The Great ReAct Debate: Internal Loops vs. Routing Choreography
“Two paths to the same destination, but should your AI reason in tight circles or dance across the guild?”
If you've ever watched a chef working a line versus a team orchestrating a tasting menu, you've witnessed the same architectural tension we're about to explore. One person, iterating rapidly with all tools at hand. Or a coordinated ballet of specialists, each message passing through carefully designed stations. Both produce remarkable results. Both have their moment to shine.
In Rustic AI, this tension manifests in two distinct patterns for implementing ReAct (Reasoning + Acting) workflows:
- Internal ReAct Loop - The
ReActAgentclass handles think-act-observe cycles internally - Routing-Based ReAct Loop - The guild's routing system orchestrates the reasoning loop across agents
Let's pull back the curtain on both patterns, understand their inner workings, and discover when each one becomes your secret weapon.
Act I: The Classic Internal Loop
The ReActAgent's Solo Performance
Picture a seasoned detective working a case. They have a wall of evidence, a toolkit of investigative techniques, and a sharp mind that cycles through hypotheses. Examine the clue. Call the lab. Process the results. Form a new theory. Repeat. That's the ReActAgent in a nutshell.
agent_spec = (
AgentBuilder(ReActAgent)
.set_properties(ReActAgentConfig(
model="gpt-4",
max_iterations=15,
toolset=SkillToolset.from_path(Path("skillspdf")),
system_prompt="You analyze documents systematically."
))
.build_spec()
)
When you send a request to a ReActAgent:
- Think: LLM receives the user query and decides what to do
- Act: If a tool is needed, ReActAgent calls it directly (subprocess execution)
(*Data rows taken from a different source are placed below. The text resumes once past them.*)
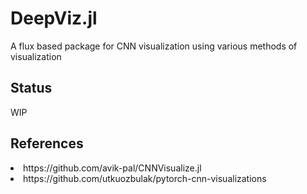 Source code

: # DeepViz.jl
A flux based package for CNN visualization using various methods of visualization

## Status
WIP

## References
<li> https://github.com/avik-pal/CNNVisualize.jl</li>
<li> https://github.com/utkuozbulak/pytorch-cnn-visualizations</li>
- Observe: Tool result is appended to the conversation context
- Repeat: Steps 1 through 3 continue until the LLM says "I'm done" or the maximum number of iterations is reached
User: "Extract metrics from Q4-report.pdf and compare to Q3"

The Technical Magic:
The ReActAgent maintains an internal conversation buffer. Each tool call becomes a function call in the LLM conversation, and each result becomes an observation. The agent's llm_request_wrappers intercept tool calls, execute them via the toolset, and inject results back into the message history.
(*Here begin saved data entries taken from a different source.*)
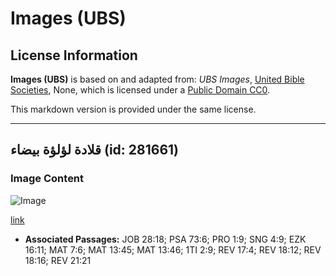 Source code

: # Images (UBS)

## License Information

**Images (UBS)** is based on and adapted from: _UBS Images_, [United Bible Societies](https://unitedbiblesocieties.org/), None, which is licensed under a [Public Domain CC0](https://creativecommons.org/public-domain/cc0/).

This markdown version is provided under the same license.



--------------------------------

## قلادة لؤلؤة بيضاء (id: 281661)

### Image Content

![Image](https://cdn.aquifer.bible/aquifer-content/resources/Media/WEB-0910_white_pearl_necklace.jpg)

[link](https://cdn.aquifer.bible/aquifer-content/resources/Media/WEB-0910_white_pearl_necklace.jpg)

* **Associated Passages:** JOB 28:18; PSA 73:6; PRO 1:9; SNG 4:9; EZK 16:11; MAT 7:6; MAT 13:45; MAT 13:46; 1TI 2:9; REV 17:4; REV 18:12; REV 18:16; REV 21:21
# Inside ReActAgent (simplified)
class ReActAgent(Agent):
async def handle_request(self, ctx: ProcessContext):
messages = ctx.payload.messages
for iteration in range(self.config.max_iterations):
# LLM decides: answer or use tool?
response = await self.llm.generate(messages)
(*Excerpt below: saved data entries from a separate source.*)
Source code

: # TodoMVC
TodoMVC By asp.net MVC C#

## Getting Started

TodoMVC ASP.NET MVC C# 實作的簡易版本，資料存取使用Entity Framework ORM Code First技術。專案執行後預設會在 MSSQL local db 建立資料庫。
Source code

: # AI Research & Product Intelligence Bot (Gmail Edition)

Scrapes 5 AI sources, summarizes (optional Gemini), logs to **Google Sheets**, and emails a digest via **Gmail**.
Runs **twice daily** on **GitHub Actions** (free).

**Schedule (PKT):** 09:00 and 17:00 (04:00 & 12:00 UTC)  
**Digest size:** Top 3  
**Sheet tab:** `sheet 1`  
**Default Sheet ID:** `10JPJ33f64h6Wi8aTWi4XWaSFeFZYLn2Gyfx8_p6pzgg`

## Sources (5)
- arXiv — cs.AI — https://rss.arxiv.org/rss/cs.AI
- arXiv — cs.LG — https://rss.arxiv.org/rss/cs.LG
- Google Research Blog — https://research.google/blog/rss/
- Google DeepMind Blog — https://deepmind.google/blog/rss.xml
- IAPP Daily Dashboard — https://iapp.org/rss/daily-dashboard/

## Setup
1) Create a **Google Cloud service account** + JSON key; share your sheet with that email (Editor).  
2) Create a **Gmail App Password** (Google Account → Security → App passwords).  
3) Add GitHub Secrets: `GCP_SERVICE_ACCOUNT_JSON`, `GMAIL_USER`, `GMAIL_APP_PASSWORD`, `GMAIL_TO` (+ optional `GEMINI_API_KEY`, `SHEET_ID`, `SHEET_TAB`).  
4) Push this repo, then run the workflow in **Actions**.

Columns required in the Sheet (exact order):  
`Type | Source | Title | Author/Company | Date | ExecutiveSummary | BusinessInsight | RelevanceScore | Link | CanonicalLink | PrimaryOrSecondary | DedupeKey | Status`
if response.has_tool_calls():
# Execute tool synchronously
tool_result = self.toolset.execute(
response.tool_name,
response.tool_args
)
# Append to conversation
messages.append(ToolMessage(result=tool_result))
else:
# Done! Send final answer
ctx.send(response)
break
Everything happens in a tight loop, inside the agent's processor. No messages leave the agent boundary during iteration. Only the final answer is sent.
Act II: The Distributed Choreography
Routing-Based ReAct Loop
Now imagine a different kind of investigation—an intelligence operation. The analyst sends queries to field agents. Field agents gather intel and report back. The analyst synthesizes, forms new questions, and dispatches new requests. Each step is a discrete handoff, tracked and traceable.
That's the routing-based pattern.
How It Works:
Instead of one agent iterating internally, you orchestrate the loop through guild routing:
# 1. Main orchestrator agent with tool specs (not executable tools!)
orchestrator_spec = (
AgentBuilder(LLMAgent)
.set_id("orchestrator_agent")
.set_properties(LLMAgentConfig(
model="gpt-4",
llm_request_wrappers=[
ToolsManagerPlugin(
toolset=ToolspecsListProvider(
tools=[
ToolSpec(
name="kb_search",
description="Search knowledge base",
parameter_class=KBSearchRequest
)
]
)
)
]
))
.build_spec()
)
# 2. Routing rule: intercept tool calls and forward to KB agent
kb_request_route = (
RouteBuilder(AgentTag(name="Orchestrator Agent"))
.on_message_format(KBSearchRequest)
.set_destination_topics("KB")
.set_payload_transformer(
output_type=SearchQuery,
payload_xform=JxScript(JObj({
"query": "$.text",
"limit": 10
}))
)
.build()
)
# 3. Routing rule: send KB results back to orchestrator
kb_response_route = (
RouteBuilder(AgentTag(name="KBAgent"))
.on_message_format(SearchResults)
.set_destination_topics("BUILD") # Back to orchestrator!
.set_payload_transformer(
output_type=ChatCompletionRequest,
payload_xform=JxScript(JObj({
"messages": [JObj({
"role": "user",
"content": [JObj({
"type": "text",
"text": JExpr("'Knowledge Base Results: ' & $string($.results)")
})]
})]
}))
)
.build()
)
User: "Create a report to improve customer retention"

The Technical Magic:
The orchestrator doesn't execute tools—it just declares them via ToolSpec. When the LLM "calls" a tool, it generates a message (like KBSearchRequest). The guild's routing system intercepts this message, transforms it, and forwards it to the appropriate agent. That agent processes and responds. The routing system catches the response, transforms it back into LLM format, and routes it to the orchestrator as a new input.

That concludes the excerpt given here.